___ DATASET RECORDS ___

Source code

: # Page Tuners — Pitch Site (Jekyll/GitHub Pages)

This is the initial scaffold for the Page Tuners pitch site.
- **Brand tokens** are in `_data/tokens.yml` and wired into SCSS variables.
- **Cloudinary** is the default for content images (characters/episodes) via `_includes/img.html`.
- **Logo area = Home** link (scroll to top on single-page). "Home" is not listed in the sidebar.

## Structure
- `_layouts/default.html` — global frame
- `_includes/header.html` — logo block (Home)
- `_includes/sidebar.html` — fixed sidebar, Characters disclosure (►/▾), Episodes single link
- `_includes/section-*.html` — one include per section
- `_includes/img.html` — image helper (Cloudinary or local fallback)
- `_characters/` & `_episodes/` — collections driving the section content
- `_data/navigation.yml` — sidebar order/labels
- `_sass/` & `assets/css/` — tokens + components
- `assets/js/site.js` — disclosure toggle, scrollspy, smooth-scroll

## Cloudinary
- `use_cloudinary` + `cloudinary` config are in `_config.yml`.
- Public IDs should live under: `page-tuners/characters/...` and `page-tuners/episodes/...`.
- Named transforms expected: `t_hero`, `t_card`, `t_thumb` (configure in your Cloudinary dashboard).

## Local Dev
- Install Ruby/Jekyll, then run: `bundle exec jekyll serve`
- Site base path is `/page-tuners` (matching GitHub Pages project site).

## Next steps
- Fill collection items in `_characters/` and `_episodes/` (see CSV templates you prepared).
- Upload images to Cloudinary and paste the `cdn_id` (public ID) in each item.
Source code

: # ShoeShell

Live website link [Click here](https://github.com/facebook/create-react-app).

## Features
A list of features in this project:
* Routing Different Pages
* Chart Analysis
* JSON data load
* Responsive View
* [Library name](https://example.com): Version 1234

___

TASK ITEM:
Each line above that contains the string "Pages" should be identified and copied.

RESPONSE FOR THIS EXERCISE:
: # Page Tuners — Pitch Site (Jekyll/GitHub Pages)
- Site base path is `/page-tuners` (matching GitHub Pages project site).
* Routing Different Pages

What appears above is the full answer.